WHAT is believed to be Teesside’s oldest house has been discovered by this year’s excavations at Street House, near Loftus, on the east coast.
Radiocarbon testing on hazelnut shells found within the building reveal that it is more than 5,600 years old, which means that it dates from the early Neolithic period and it could even be the earliest house in Yorkshire.
This is the latest discovery at a site which archaeologists have been investigating for nearly 40 years. The most remarkable find was in 2007 when the remains of a very high-ranking woman were found buried on a wooden bed surrounded by jewellery – this “Saxon princess” burial, which dates from the second half of the 7th Century, is of national, if not international, importance.
Then, in 2012, a sizeable Roman villa, dating from about AD370, was found about 100 metres away.
The latest find came this spring, although the radiocarbon results have only just come through.
The excavation, led by Dr Steve Sherlock and carried out by a small local team of mostly volunteers from Teesside Archaeological Society, found the house following extensive geophysics surveys.
It is in a hollow more than one metre deep. It is a sunken oval building, approximately five metres by three metres, with evidence of a fragmentary wall of stakes. The stakes would have been interwoven and any gaps would probably have been filled with either vegetable matter (straw and thatch) or mud to make daub.
The entrance to the house is thought to have been south facing, and there were more substantial postholes at the rear.
The people who lived in the house were the first to settle down in the area and grow crops. Their early farming enabled them to stay in one place. The house could, therefore, be said to be the home of the very first Teessiders.
Similar structures can be seen at Briar Hill in Northamptonshire and Little Paxton in Cambridgeshire, although these are later in date. Within Yorkshire, there are four other Neolithic houses, but they do not all have the broad range of finds and structural evidence that Street House has.
Four samples of Street House’s hazelnut shells were sent for analysis, which shows they date from between 3,949BC and 3,662BC – so the house could be 5,965 years old.
This means it is contemporary with a Neolithic long cairn about 400 metres away which was excavated by archaeologist Blaise Vyner from 1979, when work on the site started.

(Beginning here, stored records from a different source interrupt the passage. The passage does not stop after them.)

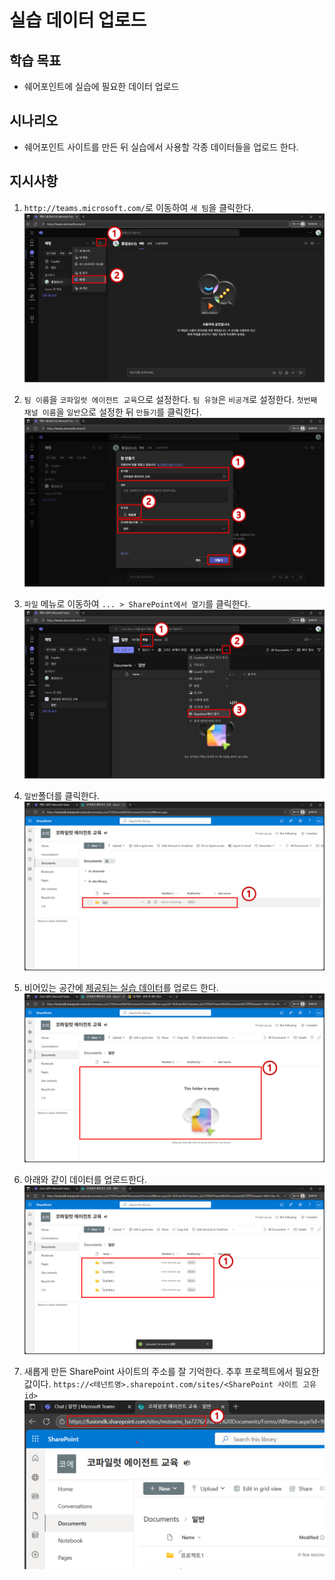 # 실습 데이터 업로드

## 학습 목표
- 쉐어포인트에 실습에 필요한 데이터 업로드

## 시나리오
- 쉐어포인트 사이트를 만든 뒤 실습에서 사용할 각종 데이터들을 업로드 한다.

## 지시사항

1. `http://teams.microsoft.com/`로 이동하여 `새 팀`을 클릭한다.
![](../../imgs/00a-upload-data/01.PNG)

2. `팀 이름`을 `코파일럿 에이전트 교육`으로 설정한다. `팀 유형`은 `비공개`로 설정한다. `첫번째 채널 이름`을 `일반`으로 설정한 뒤 `만들기`를 클릭한다.
![](../../imgs/00a-upload-data/02.PNG)

3. `파일` 메뉴로 이동하여 `... > SharePoint에서 열기`를 클릭한다.
![](../../imgs/00a-upload-data/03.PNG)

4. `일반`폴더를 클릭한다.
![](../../imgs/00a-upload-data/04.PNG)

5. 비어있는 공간에 [제공되는 실습 데이터](../../data/)를 업로드 한다.
![](../../imgs/00a-upload-data/05.PNG)

6. 아래와 같이 데이터를 업로드한다.
![](../../imgs/00a-upload-data/06.PNG)

7. 새롭게 만든 SharePoint 사이트의 주소를 잘 기억한다. 추후 프로젝트에서 필요한 값이다. `https://<테넌트명>.sharepoint.com/sites/<SharePoint 사이트 고유 id>`
![](../../imgs/00a-upload-data/07.PNG)
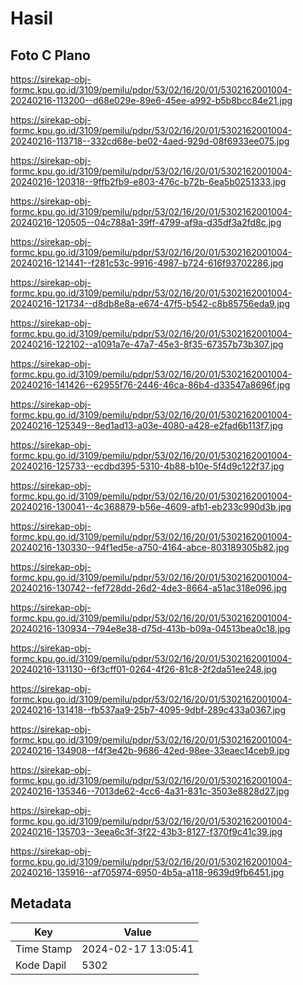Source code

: # Hasil

## Foto C Plano

https://sirekap-obj-formc.kpu.go.id/3109/pemilu/pdpr/53/02/16/20/01/5302162001004-20240216-113200--d68e029e-89e6-45ee-a992-b5b8bcc84e21.jpg

https://sirekap-obj-formc.kpu.go.id/3109/pemilu/pdpr/53/02/16/20/01/5302162001004-20240216-113718--332cd68e-be02-4aed-929d-08f6933ee075.jpg

https://sirekap-obj-formc.kpu.go.id/3109/pemilu/pdpr/53/02/16/20/01/5302162001004-20240216-120318--9ffb2fb9-e803-476c-b72b-6ea5b0251333.jpg

https://sirekap-obj-formc.kpu.go.id/3109/pemilu/pdpr/53/02/16/20/01/5302162001004-20240216-120505--04c788a1-39ff-4799-af9a-d35df3a2fd8c.jpg

https://sirekap-obj-formc.kpu.go.id/3109/pemilu/pdpr/53/02/16/20/01/5302162001004-20240216-121441--f281c53c-9916-4987-b724-616f93702286.jpg

https://sirekap-obj-formc.kpu.go.id/3109/pemilu/pdpr/53/02/16/20/01/5302162001004-20240216-121734--d8db8e8a-e674-47f5-b542-c8b85756eda9.jpg

https://sirekap-obj-formc.kpu.go.id/3109/pemilu/pdpr/53/02/16/20/01/5302162001004-20240216-122102--a1091a7e-47a7-45e3-8f35-67357b73b307.jpg

https://sirekap-obj-formc.kpu.go.id/3109/pemilu/pdpr/53/02/16/20/01/5302162001004-20240216-141426--62955f76-2446-46ca-86b4-d33547a8696f.jpg

https://sirekap-obj-formc.kpu.go.id/3109/pemilu/pdpr/53/02/16/20/01/5302162001004-20240216-125349--8ed1ad13-a03e-4080-a428-e2fad6b113f7.jpg

https://sirekap-obj-formc.kpu.go.id/3109/pemilu/pdpr/53/02/16/20/01/5302162001004-20240216-125733--ecdbd395-5310-4b88-b10e-5f4d9c122f37.jpg

https://sirekap-obj-formc.kpu.go.id/3109/pemilu/pdpr/53/02/16/20/01/5302162001004-20240216-130041--4c368879-b56e-4609-afb1-eb233c990d3b.jpg

https://sirekap-obj-formc.kpu.go.id/3109/pemilu/pdpr/53/02/16/20/01/5302162001004-20240216-130330--94f1ed5e-a750-4164-abce-803189305b82.jpg

https://sirekap-obj-formc.kpu.go.id/3109/pemilu/pdpr/53/02/16/20/01/5302162001004-20240216-130742--fef728dd-26d2-4de3-8664-a51ac318e096.jpg

https://sirekap-obj-formc.kpu.go.id/3109/pemilu/pdpr/53/02/16/20/01/5302162001004-20240216-130934--794e8e38-d75d-413b-b09a-04513bea0c18.jpg

https://sirekap-obj-formc.kpu.go.id/3109/pemilu/pdpr/53/02/16/20/01/5302162001004-20240216-131130--6f3cff01-0264-4f26-81c8-2f2da51ee248.jpg

https://sirekap-obj-formc.kpu.go.id/3109/pemilu/pdpr/53/02/16/20/01/5302162001004-20240216-131418--fb537aa9-25b7-4095-9dbf-289c433a0367.jpg

https://sirekap-obj-formc.kpu.go.id/3109/pemilu/pdpr/53/02/16/20/01/5302162001004-20240216-134908--f4f3e42b-9686-42ed-98ee-33eaec14ceb9.jpg

https://sirekap-obj-formc.kpu.go.id/3109/pemilu/pdpr/53/02/16/20/01/5302162001004-20240216-135346--7013de62-4cc6-4a31-831c-3503e8828d27.jpg

https://sirekap-obj-formc.kpu.go.id/3109/pemilu/pdpr/53/02/16/20/01/5302162001004-20240216-135703--3eea6c3f-3f22-43b3-8127-f370f9c41c39.jpg

https://sirekap-obj-formc.kpu.go.id/3109/pemilu/pdpr/53/02/16/20/01/5302162001004-20240216-135916--af705974-6950-4b5a-a118-9639d9fb6451.jpg


## Metadata

| Key        | Value               |
| ---------- | ------------------- |
| Time Stamp | 2024-02-17 13:05:41 |
| Kode Dapil | 5302                |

This year, more than 200 flints have been found within the house, including cores and knapping debris. These come from the “knapping” process of making flint tools by striking the flint with a harder object, usually a stone. The “core” is a piece of flint which has been manufactured so that it has a flat bottom. The core is placed on its base and then struck so that pieces flake off it. These pieces can then be fashioned into tools – blades, scrapers and a leaf-shaped arrowhead have been found on the site – and the waste is known as “knapping debris”.
Also found at Street House were pottery fragments from at least eight vessels. An initial assessment by Blaise Vyner suggests these are carinated bowls – bowls with round bases joined to inward sloping sides – with quartz and quartzitic inclusions added to the clay as a tempering agent to make it stronger. Again this is similar to the pottery vessels found in the nearby cairn.

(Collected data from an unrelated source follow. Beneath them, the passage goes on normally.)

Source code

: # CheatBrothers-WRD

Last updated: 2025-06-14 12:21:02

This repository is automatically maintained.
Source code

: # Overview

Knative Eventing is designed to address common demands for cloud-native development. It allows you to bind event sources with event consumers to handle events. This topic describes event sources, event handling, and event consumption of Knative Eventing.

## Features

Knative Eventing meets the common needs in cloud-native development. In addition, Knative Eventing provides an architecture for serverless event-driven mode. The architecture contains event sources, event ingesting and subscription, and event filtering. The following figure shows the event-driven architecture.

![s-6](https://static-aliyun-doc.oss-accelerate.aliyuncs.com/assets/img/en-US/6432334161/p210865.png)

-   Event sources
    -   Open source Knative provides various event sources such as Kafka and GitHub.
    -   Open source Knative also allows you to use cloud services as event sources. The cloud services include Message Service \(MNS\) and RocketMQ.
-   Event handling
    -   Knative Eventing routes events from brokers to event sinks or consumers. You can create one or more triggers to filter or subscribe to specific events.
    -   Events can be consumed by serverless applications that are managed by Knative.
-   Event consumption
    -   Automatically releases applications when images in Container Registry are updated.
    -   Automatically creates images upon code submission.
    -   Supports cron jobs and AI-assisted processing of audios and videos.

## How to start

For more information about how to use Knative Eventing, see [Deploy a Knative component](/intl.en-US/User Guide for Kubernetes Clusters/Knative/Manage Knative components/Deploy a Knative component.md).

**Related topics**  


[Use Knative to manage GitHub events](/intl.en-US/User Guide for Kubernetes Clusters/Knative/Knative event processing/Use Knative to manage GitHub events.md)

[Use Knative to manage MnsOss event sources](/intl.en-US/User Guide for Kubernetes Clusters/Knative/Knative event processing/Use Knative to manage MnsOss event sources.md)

Other finds include quartz pebbles from a posthole – perhaps these had been collected as a curio or a charm.
In 2012, a carved boulder was found 10 metres to the west of the house, and several other examples of prehistoric rock art have been found. All are potentially contemporary with the Neolithic house.
The house structure appears to have been sealed by a horizontal layer of clay which contained some burnt material. Radiocarbon dating analysis of this material by Glasgow University suggests that the site was levelled some time between 2,578BC and 2,408BC, indicating that there is further late Neolithic activity still to be uncovered. Evidence for this later activity includes a timber circle and a late Neolithic house known from excavations carried out in 2010-11.
The excavations have been possible due to the support of the landowner, Tony Garbutt of Street House Farm, Loftus.
Further excavations to understand more about this enigmatic site are planned for 2017.
Dr Sherlock says: “There is tantalising evidence of something else going on later in the Neolithic period, but the really big question is if there’s a royal Anglo-Saxon burial, there must be an Anglo-Saxon settlement nearby.
“We are looking for the whole picture, and that settlement is the missing link – it would be a really fascinating story if we could find it.”